FormalPara What does this study add to the clinical work

This study aimed to investigate the outcomes of Intra-uterine growth restriction (IUGR) pregnancies with and without Reduced Fetal Movements (RFM) at term. The study showed that RFM are significant and independent predictors of worse neonatal outcomes in IUGR pregnancies, suggesting an additional acute insult on top of underlying placental insufficiency.

Introduction

The main objective of antenatal care in the third trimester is to ensure the delivery of a healthy baby and to reduce the risk of stillbirth. Regular fetal movements have long been considered an indicator of fetal well-being [1, 2]. A sudden decrease in the number of fetal movements is suggestive of fetal compromise [1, 3, 4], though the risk for worse neonatal outcomes upon reduced fetal movements (RFM) perception alone is debated [5].

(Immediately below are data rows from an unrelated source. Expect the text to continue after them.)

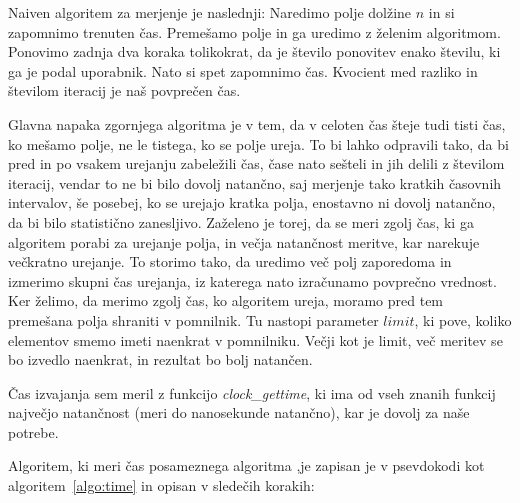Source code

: \documentclass[a4paper,oneside,12pt]{article}
\begin{document}
Naiven algoritem za merjenje je naslednji:                                 
Naredimo polje dolžine $n$ in si zapomnimo trenuten čas. Premešamo polje in ga
uredimo z želenim algoritmom. Ponovimo zadnja dva koraka tolikokrat, da je število
ponovitev enako številu, ki ga je podal uporabnik. Nato si spet zapomnimo čas. Kvocient
med razliko in številom iteracij je naš povprečen čas.

Glavna napaka zgornjega algoritma je v tem, da v celoten čas šteje tudi tisti čas, ko
mešamo polje, ne le tistega, ko se polje ureja. To bi lahko odpravili tako, da bi pred
in po vsakem urejanju zabeležili čas, čase nato sešteli in jih delili z številom iteracij,
vendar to ne bi bilo dovolj natančno, saj merjenje tako kratkih časovnih intervalov,
še posebej, ko se urejajo kratka polja, enostavno ni dovolj natančno, da bi bilo
statistično zanesljivo. Zaželeno je torej, da se meri zgolj čas, ki ga algoritem porabi za
urejanje polja, in večja natančnost meritve, kar narekuje večkratno urejanje. To storimo
tako, da uredimo več polj zaporedoma in izmerimo skupni čas urejanja, iz katerega nato
izračunamo povprečno
vrednost. Ker želimo, da merimo zgolj čas, ko algoritem ureja, moramo pred tem 
premešana polja shraniti v pomnilnik. Tu nastopi parameter $limit$, ki pove, koliko
elementov smemo imeti naenkrat v pomnilniku. Večji kot je limit, več meritev se bo izvedlo naenkrat,
in rezultat bo bolj natančen.

Čas izvajanja sem meril z funkcijo \emph{clock\_gettime}, ki ima od vseh znanih
funkcij največjo natančnost (meri do nanosekunde natančno), kar je dovolj
za naše potrebe.

Algoritem, ki meri čas posameznega algoritma ,je zapisan je v psevdokodi kot
algoritem~\ref{algo:time} in opisan v sledečih korakih:
\end{document}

Fetal growth restriction (FGR) is one of the leading causes of perinatal morbidity and mortality [6, 7]. When placental insufficiency is the presumed cause of FGR, impaired placentation leads to placental vascular compromise, and an increase in uteroplacental malperfusion lesions constitutes the main etiology of placental-associated FGR [8,9,10].

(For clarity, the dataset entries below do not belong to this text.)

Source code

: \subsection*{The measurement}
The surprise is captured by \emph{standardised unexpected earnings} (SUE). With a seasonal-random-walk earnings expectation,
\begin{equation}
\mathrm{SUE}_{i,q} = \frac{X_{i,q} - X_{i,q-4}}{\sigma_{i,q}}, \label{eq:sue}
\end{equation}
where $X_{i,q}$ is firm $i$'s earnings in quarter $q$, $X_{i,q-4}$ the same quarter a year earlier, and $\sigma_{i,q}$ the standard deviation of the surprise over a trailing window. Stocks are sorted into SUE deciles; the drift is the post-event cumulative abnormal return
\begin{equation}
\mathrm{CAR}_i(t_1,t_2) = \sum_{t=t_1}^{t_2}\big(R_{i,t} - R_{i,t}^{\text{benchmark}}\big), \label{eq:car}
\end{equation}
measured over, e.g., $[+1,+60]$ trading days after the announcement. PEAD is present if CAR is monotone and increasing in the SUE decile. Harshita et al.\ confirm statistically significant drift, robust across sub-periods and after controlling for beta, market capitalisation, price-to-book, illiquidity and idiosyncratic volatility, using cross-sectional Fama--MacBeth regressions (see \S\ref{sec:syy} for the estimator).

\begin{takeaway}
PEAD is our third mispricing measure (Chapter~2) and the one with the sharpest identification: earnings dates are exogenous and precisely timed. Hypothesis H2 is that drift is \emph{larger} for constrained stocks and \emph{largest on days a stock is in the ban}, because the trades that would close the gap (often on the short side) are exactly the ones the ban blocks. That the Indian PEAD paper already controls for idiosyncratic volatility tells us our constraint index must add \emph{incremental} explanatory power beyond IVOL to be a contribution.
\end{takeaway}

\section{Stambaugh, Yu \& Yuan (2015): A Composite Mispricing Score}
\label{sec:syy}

Moreover, a recent study published by Calis et al. showed that placentas of small for gestational age (SGA) fetuses, which are usually considered constitutionally small, have similar pathologies with FGR placentas. These pathologies weren’t demonstrated among appropriate for gestational age (AGA) placentas, suggesting a possible shared pathomechanism in both SGA and FGR [11].

Fetuses experiencing intrauterine growth restriction exhibit reduced fetal movement when compared to healthy controls, as documented in previous investigations [12, 13]. This phenomenon can be attributed, in part, to the diminished body mass and overall presence of these growth-restricted fetuses. However, it is important to note that some research findings have indicated that FGR, in conjunction with RFM, can independently predict unfavorable neonatal outcomes, thereby necessitating meticulous monitoring and management strategies [14].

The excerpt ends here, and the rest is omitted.